First-Time Buyer Activity Gains Ground in Q2
As hopes and fears over the UK’s residential property market continue to fluctuate, recent data show that first-time buyers enjoyed a resurgence in the second quarter of the year.
The Council of Mortgage Lenders (CML) has published data and analysis highlighting how first-timers have fared so far this year and the result have been surprisingly positive.
West Hampstead estate agency Paramount Properties welcomed the news of increased success for first-time buyers. “It’s been a difficult period for new home buyers to get onto the housing ladder, so to see evidence that more hard-working first-time buyers have been able to achieve that is good news for them and the housing market in general.”
The CML’s regulated mortgage survey showed that in June first-time buyers took out 34,300 mortgages, 24% more than in May. The value of those mortgages totalled £5.5 billion, representing a 28% increase from the previous month.
Data for the second quarter was equally upbeat with the total amount of mortgage borrowing by first-time buyers hitting £13.7bn, up 23% from the first quarter. And, the number of mortgage loans first-time buyers took out rose 23% to 87,100 loans from the first three months of the year.
“First-time buyers are continuing to drive house purchase lending, outperforming home movers for the third month running,” said CML director general Paul Smee. “More loans were advanced to them in June than at any time since August 2007.”
A number of developments supported first-time buyers, one of which was one of the Government’s housing schemes, specifically, the mortgage guarantee scheme. After being introduced in 2013, the scheme has helped close to 79,000 home buyers to-date and analysis shows that some 80% of that number were first-time buyers.
“It’s interesting to see a Government scheme successfully assisting a group in need,” said Assetgrove. “The additional benefit is that when the scheme ends at the end of the year, it’s unlikely to cause too many ripples as the housing market hasn’t become particularly dependent on it.”
The CML agrees with that assessment and is full of praise for this particular Government scheme which encouraged lenders to grant higher loan-to-value mortgages to Britons with a job who could afford the necessary repayments associated with the loans.
“The scheme played a key role in jump starting higher LTV lending at a time when confidence around house price growth – and the economy – was low,” the CML said in a report. “But, as time went on, it has also been important for lenders to operate outside of the scheme, which shows confidence has returned to the market.”
The mortgage guarantee scheme worked by providing a Government guarantee to lenders who offered 95% LTV mortgages. This left participating lenders liable for just 5% of the mortgage if the borrower were to default.
Other signs that confidence and normality returned to the UK’s housing market in the months and quarters leading to the end of June 2016 come in the form of further declines in arrears and repossessions figures.
The number of mortgages in arrears fell again in the second quarter of this year to the lowest level since records began in 1994. At the end of June there were 92,500 mortgages in arrears of at least 2.5% of the balance, down from 95,900 in the first quarter and 13.4% lower than a year ago.

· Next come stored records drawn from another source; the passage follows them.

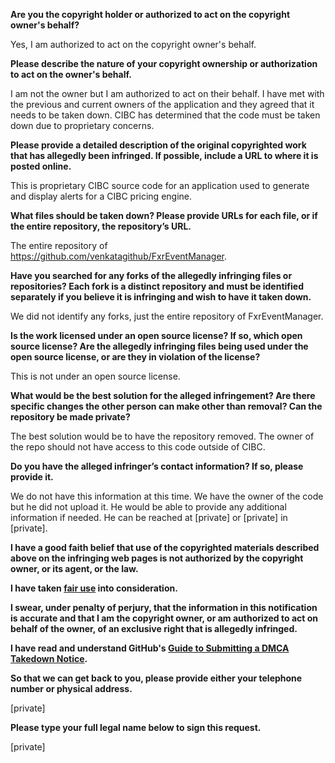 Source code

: **Are you the copyright holder or authorized to act on the copyright owner's behalf?**

Yes, I am authorized to act on the copyright owner's behalf.

**Please describe the nature of your copyright ownership or authorization to act on the owner's behalf.**

I am not the owner but I am authorized to act on their behalf. I have met with the previous and current owners of the application and they agreed that it needs to be taken down. CIBC has determined that the code must be taken down due to proprietary concerns.

**Please provide a detailed description of the original copyrighted work that has allegedly been infringed. If possible, include a URL to where it is posted online.**

This is proprietary CIBC source code for an application used to generate and display alerts for a CIBC pricing engine.

**What files should be taken down? Please provide URLs for each file, or if the entire repository, the repository’s URL.**

The entire repository of https://github.com/venkatagithub/FxrEventManager.

**Have you searched for any forks of the allegedly infringing files or repositories? Each fork is a distinct repository and must be identified separately if you believe it is infringing and wish to have it taken down.**

We did not identify any forks, just the entire repository of FxrEventManager.

**Is the work licensed under an open source license? If so, which open source license? Are the allegedly infringing files being used under the open source license, or are they in violation of the license?**

This is not under an open source license.

**What would be the best solution for the alleged infringement? Are there specific changes the other person can make other than removal? Can the repository be made private?**

The best solution would be to have the repository removed. The owner of the repo should not have access to this code outside of CIBC.

**Do you have the alleged infringer’s contact information? If so, please provide it.**

We do not have this information at this time. We have the owner of the code but he did not upload it. He would be able to provide any additional information if needed. He can be reached at [private] or [private] in [private].

**I have a good faith belief that use of the copyrighted materials described above on the infringing web pages is not authorized by the copyright owner, or its agent, or the law.**

**I have taken <a href="https://www.lumendatabase.org/topics/22">fair use</a> into consideration.**

**I swear, under penalty of perjury, that the information in this notification is accurate and that I am the copyright owner, or am authorized to act on behalf of the owner, of an exclusive right that is allegedly infringed.**

**I have read and understand GitHub's <a href="https://docs.github.com/articles/guide-to-submitting-a-dmca-takedown-notice/">Guide to Submitting a DMCA Takedown Notice</a>.**

**So that we can get back to you, please provide either your telephone number or physical address.**

[private]

**Please type your full legal name below to sign this request.**

[private]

Residential property repossession rates, meanwhile, fell to 1,900 between April and June down from 2,100 repossessions in the second quarter.
“The mortgage arrears and property repossessions data underscore that despite the high level of average prices, the UK’s residential property market was running well in the lead up to the referendum,” said Lawsons and Daughters. “That suggests it was well-placed to weather any problems or loss of confidence in the second half of the year.”